Congrats. Here’s a couple of questions about how you are using pine script. 1) Are you tracking clusters of bars? If so how are you getting around the lack of an array function? 2) Have you found a workaround in placing variables in the plot char function? Or are each of the chars plotted above/below price bars it’s own function? 3) How many lines of code is in your script? 4) Does it experience latency or freeze when volatility rises? 5) Do you do any sort of looping within your script? 6) Have you found any technical or developer resources outside of the pinescript wiki that gets into pine script in a more through form of documentation? 7) Do you know if the carting library can be used with one’s own data? Good luck on your endeavors and may you experience continued success. Folks are pretty salty around here. There’s a fair amount of disbelief and skepticism in any approaches that doesn’t match existing self-imposed beliefs of what’s possible.
It isn't regulated. What about my latest statement is wrong? If I go to a bank (broker), and buy $100,000 USD worth of Euros on, say, June 1st, and sell them back for USD on June 30th, the Euro will have either gone up in value against the USD, or down in value against the USD. So I will either make money on the resultant exchange back to USD, or lose money on the resultant exchange back to USD. This is what I understand a foreign currency exchange rate to mean. By the way, that is called FOREX. It's an acronym, you know. FOReign EXchange. If I got that all wrong, then I will just stick to futures (and maybe options if I ever get the guts to learn it), and play with something as intangible as FOREX (FOReign EXchange, which you seem to be couching in mystery as if nobody can possibly understand it's complexity), but in futures! Because if I go long in the 6E, which is the EUR/USD future, and it goes up when I am long, I win when I sell while in profit! If it goes down, I lose when I sell at a loss. :-( CME for teh win!
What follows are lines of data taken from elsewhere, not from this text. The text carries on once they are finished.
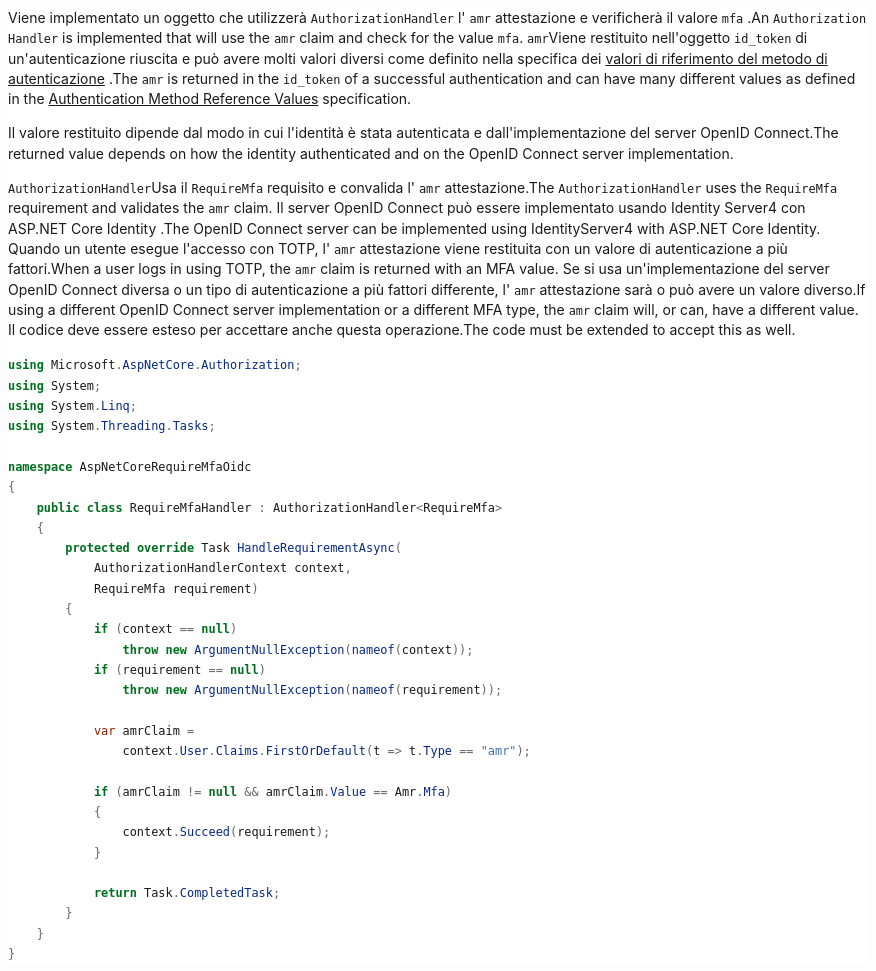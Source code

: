 <span data-ttu-id="7ad2a-199">Viene implementato un oggetto che utilizzerà `AuthorizationHandler` l' `amr` attestazione e verificherà il valore `mfa` .</span><span class="sxs-lookup"><span data-stu-id="7ad2a-199">An `AuthorizationHandler` is implemented that will use the `amr` claim and check for the value `mfa`.</span></span> <span data-ttu-id="7ad2a-200">`amr`Viene restituito nell'oggetto `id_token` di un'autenticazione riuscita e può avere molti valori diversi come definito nella specifica dei [valori di riferimento del metodo di autenticazione](https://tools.ietf.org/html/draft-ietf-oauth-amr-values-08) .</span><span class="sxs-lookup"><span data-stu-id="7ad2a-200">The `amr` is returned in the `id_token` of a successful authentication and can have many different values as defined in the [Authentication Method Reference Values](https://tools.ietf.org/html/draft-ietf-oauth-amr-values-08) specification.</span></span>

<span data-ttu-id="7ad2a-201">Il valore restituito dipende dal modo in cui l'identità è stata autenticata e dall'implementazione del server OpenID Connect.</span><span class="sxs-lookup"><span data-stu-id="7ad2a-201">The returned value depends on how the identity authenticated and on the OpenID Connect server implementation.</span></span>

<span data-ttu-id="7ad2a-202">`AuthorizationHandler`Usa il `RequireMfa` requisito e convalida l' `amr` attestazione.</span><span class="sxs-lookup"><span data-stu-id="7ad2a-202">The `AuthorizationHandler` uses the `RequireMfa` requirement and validates the `amr` claim.</span></span> <span data-ttu-id="7ad2a-203">Il server OpenID Connect può essere implementato usando Identity Server4 con ASP.NET Core Identity .</span><span class="sxs-lookup"><span data-stu-id="7ad2a-203">The OpenID Connect server can be implemented using IdentityServer4 with ASP.NET Core Identity.</span></span> <span data-ttu-id="7ad2a-204">Quando un utente esegue l'accesso con TOTP, l' `amr` attestazione viene restituita con un valore di autenticazione a più fattori.</span><span class="sxs-lookup"><span data-stu-id="7ad2a-204">When a user logs in using TOTP, the `amr` claim is returned with an MFA value.</span></span> <span data-ttu-id="7ad2a-205">Se si usa un'implementazione del server OpenID Connect diversa o un tipo di autenticazione a più fattori differente, l' `amr` attestazione sarà o può avere un valore diverso.</span><span class="sxs-lookup"><span data-stu-id="7ad2a-205">If using a different OpenID Connect server implementation or a different MFA type, the `amr` claim will, or can, have a different value.</span></span> <span data-ttu-id="7ad2a-206">Il codice deve essere esteso per accettare anche questa operazione.</span><span class="sxs-lookup"><span data-stu-id="7ad2a-206">The code must be extended to accept this as well.</span></span>

```csharp
using Microsoft.AspNetCore.Authorization;
using System;
using System.Linq;
using System.Threading.Tasks;

namespace AspNetCoreRequireMfaOidc
{
    public class RequireMfaHandler : AuthorizationHandler<RequireMfa>
    {
        protected override Task HandleRequirementAsync(
            AuthorizationHandlerContext context, 
            RequireMfa requirement)
        {
            if (context == null)
                throw new ArgumentNullException(nameof(context));
            if (requirement == null)
                throw new ArgumentNullException(nameof(requirement));

            var amrClaim =
                context.User.Claims.FirstOrDefault(t => t.Type == "amr");

            if (amrClaim != null && amrClaim.Value == Amr.Mfa)
            {
                context.Succeed(requirement);
            }

            return Task.CompletedTask;
        }
    }
}
```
I guess futures are just easier to understand than the complicated world you live in, which is FOREX. (FOReign EXchange).
It's regulated by the CTFC but you know this because you know everything about trading that you feel you should come and comment on a thread that is out of your league. You know, a person that can't shut up for long enough to learn something are the dumbest people you could ever encounter. The problem with most of you so called traders on ET is you think you know everything and you clearly don't. I don't have to explain what you don't know. It's speaking for itself..
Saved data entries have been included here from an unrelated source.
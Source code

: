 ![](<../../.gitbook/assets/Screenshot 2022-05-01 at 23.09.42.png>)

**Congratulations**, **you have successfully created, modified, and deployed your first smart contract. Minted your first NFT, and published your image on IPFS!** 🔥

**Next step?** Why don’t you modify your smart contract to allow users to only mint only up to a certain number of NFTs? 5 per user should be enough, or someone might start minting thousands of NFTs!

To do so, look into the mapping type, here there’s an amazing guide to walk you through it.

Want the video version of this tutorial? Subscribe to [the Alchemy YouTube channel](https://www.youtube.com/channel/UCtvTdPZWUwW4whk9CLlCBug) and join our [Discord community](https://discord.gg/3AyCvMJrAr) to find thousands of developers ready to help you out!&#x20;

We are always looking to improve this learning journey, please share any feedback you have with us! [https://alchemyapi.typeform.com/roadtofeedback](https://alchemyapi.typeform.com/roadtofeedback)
FOREX is regulated by the CME? Can anyone out there verify this claim? I did not know this. If so, I will eat my hat.
OP said CFTC, not CME. CFTC does make rules for Forex firms, but I do not believe it is as highly regulated as for futures firms... https://www.cftc.gov/ConsumerProtection/FraudAwarenessPrevention/ForeignCurrencyTrading/index.htm
The OP was talking about FOREX, not futures. And yes, the CFTC, the CME, whatever. FOREX is not regulated at the bank level. See example above. Or go to an international airport with a currency exchange window. Is there any regulation on that? No. You simply get what the exchange-rate window will give you based on the spot price that is currently displayed.
Did you even bother to read the release? "regulations concerning off-exchange retail foreign currency transactions" >> that is Forex, not futures.